While continuing with the foundation's basic work, Lavizzo-Mourey also hopes to expand efforts in several areas, including programs to meet needs of elderly patients; programs to address obesity; and measures to eliminate unequal treatment due to race or ethnicity. Her vision, she told JAMA, is that "everyone in this country has access to safe, effective, equitable health care when they need it, and that everyone gets a good start in life with a nurturing relationship that protects them from harm, including things like tobacco, alcohol, and drugs. That everyone has an opportunity for lifelong vitality, an opportunity for treatment if they are addicted, and that we promote a caring society and we keep our attention focused on the possible."
Sources
Periodicals
Chronicle of Philanthropy, August 8, 2002.

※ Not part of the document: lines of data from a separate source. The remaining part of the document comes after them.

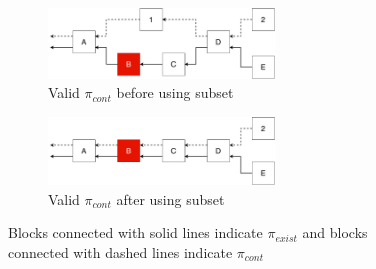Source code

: \begin{figure}[ht]
\begin{subfigure}{.5\textwidth}
  \centering
  \includegraphics[width=6cm]{../images/Subset_1.pdf}
  \caption{Valid $\pi_{cont}$ before using subset}
  \label{figure:before__subset}
\end{subfigure}
\begin{subfigure}{.5\textwidth}
  \centering
  \includegraphics[width=6cm]{../images/Subset_2.pdf}
  \caption{Valid $\pi_{cont}$ after using subset}
  \label{figure:after_subset}
\end{subfigure}
\caption{Blocks connected with solid lines indicate $\pi_{exist}$ and blocks
connected with dashed lines indicate $\pi_{cont}$}
\label{fig:fig}
\end{figure}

Journal of the American Medical Association (JAMA), April 16, 2003, pp. 1909-1911.
Modern Healthcare, August 5, 2002, p. 33.
Modern Physician, May 1, 2003, p. 26.
On-line
"Profile: Giving Spirit," Health Leaders, www.healthleaders.com (September 14, 2004).
"Risa Lavizzo-Mourey Named Head of the Robert Wood Johnson Foundation," Wharton Health Care Management Alumni, www.whartonhealthcare.org (September 14, 2004).
"Risa Lavizzo-Mourey: President and CEO," Robert Wood Johnson Foundation, www.rwjf.org (September 14, 2004).
"Lavizzo-Mourey Receives 2002 Yerby Award," Harvard Public Health Now, www.hsph.harvard.edu (September 14, 2004).